* **Assignment**
The records that follow are to be transcribed in full, leaving out each picture.

(Stored data entries)

----

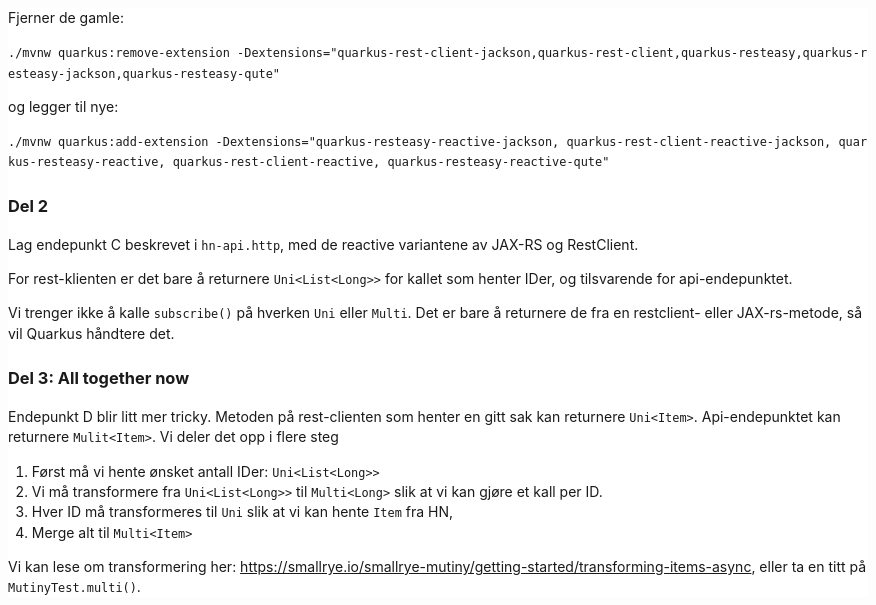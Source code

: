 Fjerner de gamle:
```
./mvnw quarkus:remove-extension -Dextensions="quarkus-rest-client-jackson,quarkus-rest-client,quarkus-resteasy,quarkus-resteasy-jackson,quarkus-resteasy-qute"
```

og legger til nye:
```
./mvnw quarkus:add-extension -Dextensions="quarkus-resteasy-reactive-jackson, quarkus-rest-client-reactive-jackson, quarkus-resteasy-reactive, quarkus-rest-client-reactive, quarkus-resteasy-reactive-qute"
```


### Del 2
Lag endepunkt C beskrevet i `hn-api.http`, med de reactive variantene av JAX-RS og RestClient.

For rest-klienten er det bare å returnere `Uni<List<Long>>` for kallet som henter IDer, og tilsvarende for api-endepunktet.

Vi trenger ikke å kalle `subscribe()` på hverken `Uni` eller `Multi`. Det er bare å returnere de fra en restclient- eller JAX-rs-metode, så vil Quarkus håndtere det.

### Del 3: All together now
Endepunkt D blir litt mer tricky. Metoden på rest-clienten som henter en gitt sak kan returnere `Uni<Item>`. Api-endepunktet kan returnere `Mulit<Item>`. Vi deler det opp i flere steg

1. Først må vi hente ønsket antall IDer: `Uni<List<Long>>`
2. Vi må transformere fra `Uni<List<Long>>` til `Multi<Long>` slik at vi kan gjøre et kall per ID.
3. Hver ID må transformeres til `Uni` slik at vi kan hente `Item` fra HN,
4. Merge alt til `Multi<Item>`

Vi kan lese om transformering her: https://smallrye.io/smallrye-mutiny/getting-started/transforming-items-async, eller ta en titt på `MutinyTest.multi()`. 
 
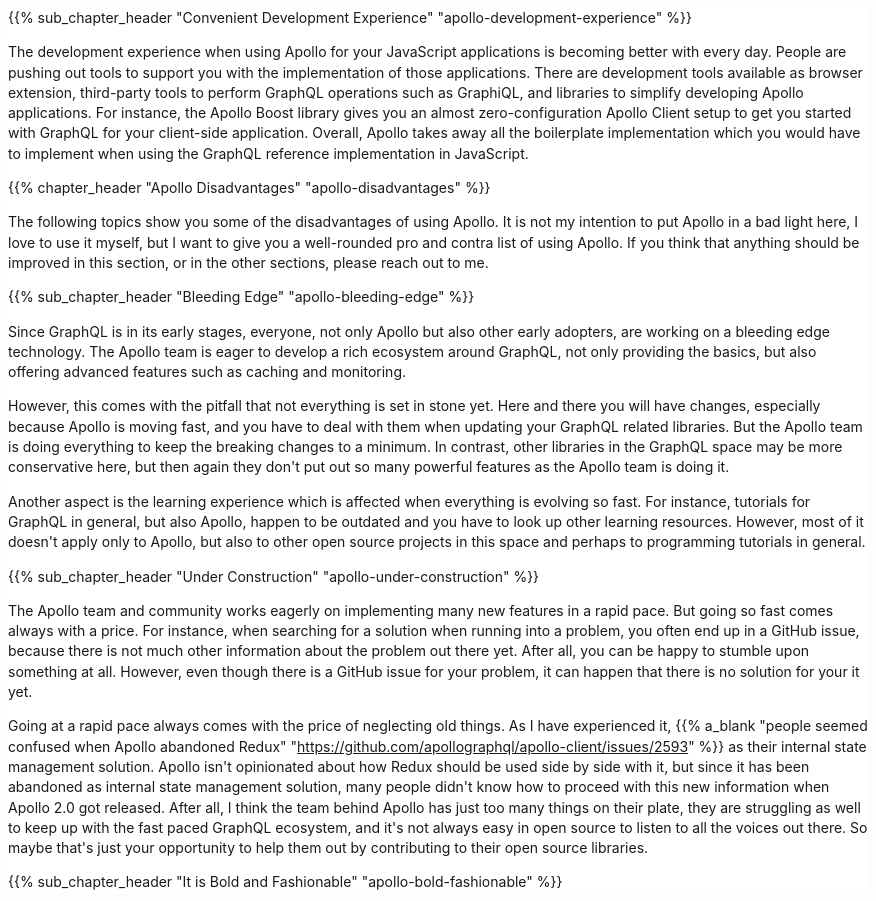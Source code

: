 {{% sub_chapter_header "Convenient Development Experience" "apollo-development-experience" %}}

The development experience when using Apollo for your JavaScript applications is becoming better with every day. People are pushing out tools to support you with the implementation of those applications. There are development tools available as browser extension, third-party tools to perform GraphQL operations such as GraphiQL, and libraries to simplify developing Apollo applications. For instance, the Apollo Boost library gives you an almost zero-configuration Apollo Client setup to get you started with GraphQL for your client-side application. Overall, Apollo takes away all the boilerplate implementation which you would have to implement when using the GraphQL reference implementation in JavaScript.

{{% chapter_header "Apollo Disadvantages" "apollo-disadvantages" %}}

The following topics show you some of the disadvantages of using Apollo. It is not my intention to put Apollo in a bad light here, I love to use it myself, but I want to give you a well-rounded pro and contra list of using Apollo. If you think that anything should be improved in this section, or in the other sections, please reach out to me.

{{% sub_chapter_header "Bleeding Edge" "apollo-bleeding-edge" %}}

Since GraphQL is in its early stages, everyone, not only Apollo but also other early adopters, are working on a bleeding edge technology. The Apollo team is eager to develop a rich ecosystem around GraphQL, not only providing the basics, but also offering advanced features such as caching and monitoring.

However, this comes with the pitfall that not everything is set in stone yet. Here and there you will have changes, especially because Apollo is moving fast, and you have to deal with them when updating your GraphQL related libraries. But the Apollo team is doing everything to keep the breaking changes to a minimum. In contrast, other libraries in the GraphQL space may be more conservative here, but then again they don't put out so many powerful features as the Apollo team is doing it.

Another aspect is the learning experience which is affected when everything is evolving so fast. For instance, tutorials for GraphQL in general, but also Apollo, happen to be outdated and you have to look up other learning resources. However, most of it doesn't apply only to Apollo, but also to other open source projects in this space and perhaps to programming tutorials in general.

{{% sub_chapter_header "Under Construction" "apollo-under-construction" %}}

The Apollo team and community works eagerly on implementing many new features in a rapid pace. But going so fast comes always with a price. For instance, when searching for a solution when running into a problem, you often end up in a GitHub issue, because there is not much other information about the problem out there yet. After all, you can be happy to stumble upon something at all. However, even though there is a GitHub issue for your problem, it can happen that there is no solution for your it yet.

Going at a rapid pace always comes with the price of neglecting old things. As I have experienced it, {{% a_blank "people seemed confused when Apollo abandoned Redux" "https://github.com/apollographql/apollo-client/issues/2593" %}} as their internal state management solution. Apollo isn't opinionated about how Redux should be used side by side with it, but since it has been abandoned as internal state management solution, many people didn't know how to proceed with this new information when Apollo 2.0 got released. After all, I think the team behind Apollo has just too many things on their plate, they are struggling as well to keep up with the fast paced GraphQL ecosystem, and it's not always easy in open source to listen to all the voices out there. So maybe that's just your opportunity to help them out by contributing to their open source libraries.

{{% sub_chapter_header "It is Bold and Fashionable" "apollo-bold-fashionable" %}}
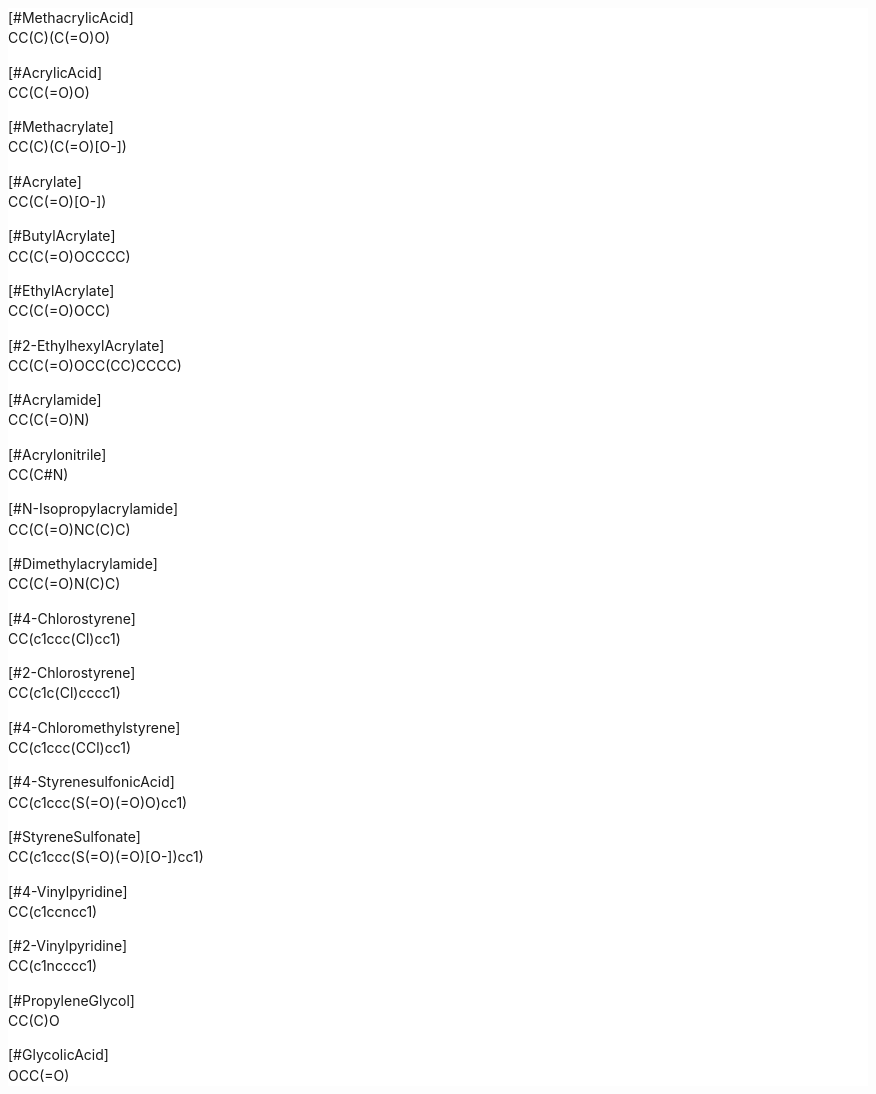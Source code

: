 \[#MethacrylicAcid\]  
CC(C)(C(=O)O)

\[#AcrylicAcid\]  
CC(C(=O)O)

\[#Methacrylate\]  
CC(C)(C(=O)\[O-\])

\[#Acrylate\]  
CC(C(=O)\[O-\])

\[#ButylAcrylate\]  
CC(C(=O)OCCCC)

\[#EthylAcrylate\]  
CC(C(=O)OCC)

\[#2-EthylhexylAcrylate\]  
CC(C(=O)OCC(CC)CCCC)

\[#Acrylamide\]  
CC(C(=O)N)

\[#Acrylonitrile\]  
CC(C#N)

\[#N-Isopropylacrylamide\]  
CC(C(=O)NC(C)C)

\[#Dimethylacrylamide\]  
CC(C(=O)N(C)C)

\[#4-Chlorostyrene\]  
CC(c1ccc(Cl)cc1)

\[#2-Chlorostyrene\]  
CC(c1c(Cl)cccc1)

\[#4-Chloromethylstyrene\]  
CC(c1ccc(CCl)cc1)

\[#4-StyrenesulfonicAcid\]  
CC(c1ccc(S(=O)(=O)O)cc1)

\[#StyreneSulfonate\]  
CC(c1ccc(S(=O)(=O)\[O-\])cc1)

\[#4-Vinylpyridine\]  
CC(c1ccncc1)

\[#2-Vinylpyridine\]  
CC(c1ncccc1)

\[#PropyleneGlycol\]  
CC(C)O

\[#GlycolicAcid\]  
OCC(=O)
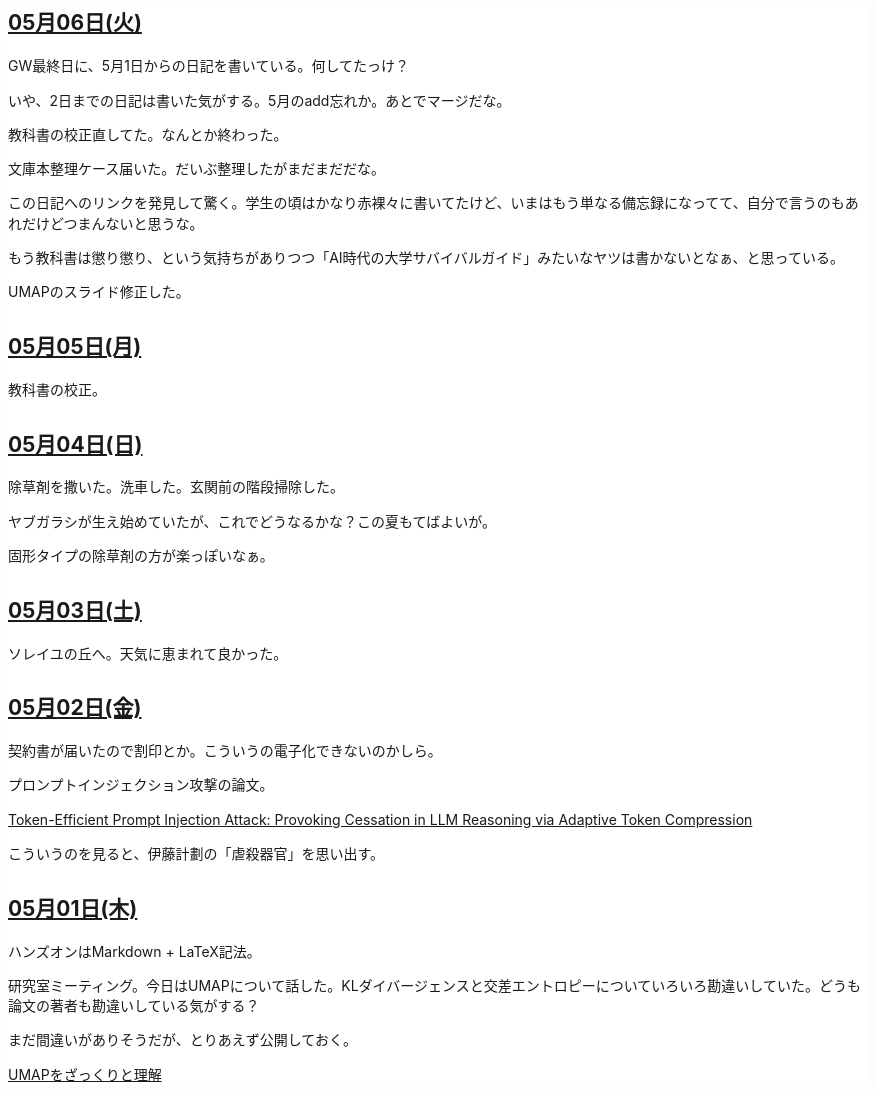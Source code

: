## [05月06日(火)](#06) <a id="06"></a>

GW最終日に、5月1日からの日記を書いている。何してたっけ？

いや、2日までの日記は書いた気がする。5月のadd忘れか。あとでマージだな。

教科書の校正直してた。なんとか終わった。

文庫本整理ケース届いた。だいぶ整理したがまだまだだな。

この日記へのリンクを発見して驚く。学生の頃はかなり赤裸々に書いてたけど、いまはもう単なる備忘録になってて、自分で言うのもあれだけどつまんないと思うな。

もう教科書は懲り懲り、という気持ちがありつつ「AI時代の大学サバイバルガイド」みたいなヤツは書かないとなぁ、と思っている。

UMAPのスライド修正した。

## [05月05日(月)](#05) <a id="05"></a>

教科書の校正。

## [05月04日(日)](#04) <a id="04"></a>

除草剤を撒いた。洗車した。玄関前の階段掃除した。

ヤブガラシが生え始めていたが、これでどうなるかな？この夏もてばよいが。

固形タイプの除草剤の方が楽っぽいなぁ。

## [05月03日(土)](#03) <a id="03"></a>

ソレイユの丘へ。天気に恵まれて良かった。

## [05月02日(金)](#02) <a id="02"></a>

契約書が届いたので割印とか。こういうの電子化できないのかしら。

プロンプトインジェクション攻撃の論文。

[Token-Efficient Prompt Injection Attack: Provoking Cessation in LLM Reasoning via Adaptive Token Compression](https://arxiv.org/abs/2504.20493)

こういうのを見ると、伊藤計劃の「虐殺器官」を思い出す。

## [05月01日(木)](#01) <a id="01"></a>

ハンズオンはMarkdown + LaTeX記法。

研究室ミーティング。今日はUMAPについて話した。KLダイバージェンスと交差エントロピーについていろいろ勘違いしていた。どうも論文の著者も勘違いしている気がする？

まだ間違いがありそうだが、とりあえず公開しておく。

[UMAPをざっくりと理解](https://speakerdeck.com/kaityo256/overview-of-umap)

----

* **Exercise answer**
Source code

: Fjerner de gamle:
```
./mvnw quarkus:remove-extension -Dextensions="quarkus-rest-client-jackson,quarkus-rest-client,quarkus-resteasy,quarkus-resteasy-jackson,quarkus-resteasy-qute"
```

og legger til nye:
```
./mvnw quarkus:add-extension -Dextensions="quarkus-resteasy-reactive-jackson, quarkus-rest-client-reactive-jackson, quarkus-resteasy-reactive, quarkus-rest-client-reactive, quarkus-resteasy-reactive-qute"
```


### Del 2
Lag endepunkt C beskrevet i `hn-api.http`, med de reactive variantene av JAX-RS og RestClient.

For rest-klienten er det bare å returnere `Uni<List<Long>>` for kallet som henter IDer, og tilsvarende for api-endepunktet.

Vi trenger ikke å kalle `subscribe()` på hverken `Uni` eller `Multi`. Det er bare å returnere de fra en restclient- eller JAX-rs-metode, så vil Quarkus håndtere det.

### Del 3: All together now
Endepunkt D blir litt mer tricky. Metoden på rest-clienten som henter en gitt sak kan returnere `Uni<Item>`. Api-endepunktet kan returnere `Mulit<Item>`. Vi deler det opp i flere steg

1. Først må vi hente ønsket antall IDer: `Uni<List<Long>>`
2. Vi må transformere fra `Uni<List<Long>>` til `Multi<Long>` slik at vi kan gjøre et kall per ID.
3. Hver ID må transformeres til `Uni` slik at vi kan hente `Item` fra HN,
4. Merge alt til `Multi<Item>`

Vi kan lese om transformering her: https://smallrye.io/smallrye-mutiny/getting-started/transforming-items-async, eller ta en titt på `MutinyTest.multi()`. 
 
Source code

: {{% sub_chapter_header "Convenient Development Experience" "apollo-development-experience" %}}

The development experience when using Apollo for your JavaScript applications is becoming better with every day. People are pushing out tools to support you with the implementation of those applications. There are development tools available as browser extension, third-party tools to perform GraphQL operations such as GraphiQL, and libraries to simplify developing Apollo applications. For instance, the Apollo Boost library gives you an almost zero-configuration Apollo Client setup to get you started with GraphQL for your client-side application. Overall, Apollo takes away all the boilerplate implementation which you would have to implement when using the GraphQL reference implementation in JavaScript.

{{% chapter_header "Apollo Disadvantages" "apollo-disadvantages" %}}

The following topics show you some of the disadvantages of using Apollo. It is not my intention to put Apollo in a bad light here, I love to use it myself, but I want to give you a well-rounded pro and contra list of using Apollo. If you think that anything should be improved in this section, or in the other sections, please reach out to me.

{{% sub_chapter_header "Bleeding Edge" "apollo-bleeding-edge" %}}

Since GraphQL is in its early stages, everyone, not only Apollo but also other early adopters, are working on a bleeding edge technology. The Apollo team is eager to develop a rich ecosystem around GraphQL, not only providing the basics, but also offering advanced features such as caching and monitoring.

However, this comes with the pitfall that not everything is set in stone yet. Here and there you will have changes, especially because Apollo is moving fast, and you have to deal with them when updating your GraphQL related libraries. But the Apollo team is doing everything to keep the breaking changes to a minimum. In contrast, other libraries in the GraphQL space may be more conservative here, but then again they don't put out so many powerful features as the Apollo team is doing it.

Another aspect is the learning experience which is affected when everything is evolving so fast. For instance, tutorials for GraphQL in general, but also Apollo, happen to be outdated and you have to look up other learning resources. However, most of it doesn't apply only to Apollo, but also to other open source projects in this space and perhaps to programming tutorials in general.

{{% sub_chapter_header "Under Construction" "apollo-under-construction" %}}

The Apollo team and community works eagerly on implementing many new features in a rapid pace. But going so fast comes always with a price. For instance, when searching for a solution when running into a problem, you often end up in a GitHub issue, because there is not much other information about the problem out there yet. After all, you can be happy to stumble upon something at all. However, even though there is a GitHub issue for your problem, it can happen that there is no solution for your it yet.

Going at a rapid pace always comes with the price of neglecting old things. As I have experienced it, {{% a_blank "people seemed confused when Apollo abandoned Redux" "https://github.com/apollographql/apollo-client/issues/2593" %}} as their internal state management solution. Apollo isn't opinionated about how Redux should be used side by side with it, but since it has been abandoned as internal state management solution, many people didn't know how to proceed with this new information when Apollo 2.0 got released. After all, I think the team behind Apollo has just too many things on their plate, they are struggling as well to keep up with the fast paced GraphQL ecosystem, and it's not always easy in open source to listen to all the voices out there. So maybe that's just your opportunity to help them out by contributing to their open source libraries.

{{% sub_chapter_header "It is Bold and Fashionable" "apollo-bold-fashionable" %}}
Source code

: \[#MethacrylicAcid\]  
CC(C)(C(=O)O)

\[#AcrylicAcid\]  
CC(C(=O)O)

\[#Methacrylate\]  
CC(C)(C(=O)\[O-\])

\[#Acrylate\]  
CC(C(=O)\[O-\])

\[#ButylAcrylate\]  
CC(C(=O)OCCCC)

\[#EthylAcrylate\]  
CC(C(=O)OCC)

\[#2-EthylhexylAcrylate\]  
CC(C(=O)OCC(CC)CCCC)

\[#Acrylamide\]  
CC(C(=O)N)

\[#Acrylonitrile\]  
CC(C#N)

\[#N-Isopropylacrylamide\]  
CC(C(=O)NC(C)C)

\[#Dimethylacrylamide\]  
CC(C(=O)N(C)C)

\[#4-Chlorostyrene\]  
CC(c1ccc(Cl)cc1)

\[#2-Chlorostyrene\]  
CC(c1c(Cl)cccc1)

\[#4-Chloromethylstyrene\]  
CC(c1ccc(CCl)cc1)

\[#4-StyrenesulfonicAcid\]  
CC(c1ccc(S(=O)(=O)O)cc1)

\[#StyreneSulfonate\]  
CC(c1ccc(S(=O)(=O)\[O-\])cc1)

\[#4-Vinylpyridine\]  
CC(c1ccncc1)

\[#2-Vinylpyridine\]  
CC(c1ncccc1)

\[#PropyleneGlycol\]  
CC(C)O

\[#GlycolicAcid\]  
OCC(=O)
Source code

:## [05月06日(火)](#06) <a id="06"></a>

GW最終日に、5月1日からの日記を書いている。何してたっけ？

いや、2日までの日記は書いた気がする。5月のadd忘れか。あとでマージだな。

教科書の校正直してた。なんとか終わった。

文庫本整理ケース届いた。だいぶ整理したがまだまだだな。

この日記へのリンクを発見して驚く。学生の頃はかなり赤裸々に書いてたけど、いまはもう単なる備忘録になってて、自分で言うのもあれだけどつまんないと思うな。

もう教科書は懲り懲り、という気持ちがありつつ「AI時代の大学サバイバルガイド」みたいなヤツは書かないとなぁ、と思っている。

UMAPのスライド修正した。

## [05月05日(月)](#05) <a id="05"></a>

教科書の校正。

## [05月04日(日)](#04) <a id="04"></a>

除草剤を撒いた。洗車した。玄関前の階段掃除した。

ヤブガラシが生え始めていたが、これでどうなるかな？この夏もてばよいが。

固形タイプの除草剤の方が楽っぽいなぁ。

## [05月03日(土)](#03) <a id="03"></a>

ソレイユの丘へ。天気に恵まれて良かった。

## [05月02日(金)](#02) <a id="02"></a>

契約書が届いたので割印とか。こういうの電子化できないのかしら。

プロンプトインジェクション攻撃の論文。

[Token-Efficient Prompt Injection Attack: Provoking Cessation in LLM Reasoning via Adaptive Token Compression](https://arxiv.org/abs/2504.20493)

こういうのを見ると、伊藤計劃の「虐殺器官」を思い出す。

## [05月01日(木)](#01) <a id="01"></a>

ハンズオンはMarkdown + LaTeX記法。

研究室ミーティング。今日はUMAPについて話した。KLダイバージェンスと交差エントロピーについていろいろ勘違いしていた。どうも論文の著者も勘違いしている気がする？

まだ間違いがありそうだが、とりあえず公開しておく。

[UMAPをざっくりと理解](https://speakerdeck.com/kaityo256/overview-of-umap)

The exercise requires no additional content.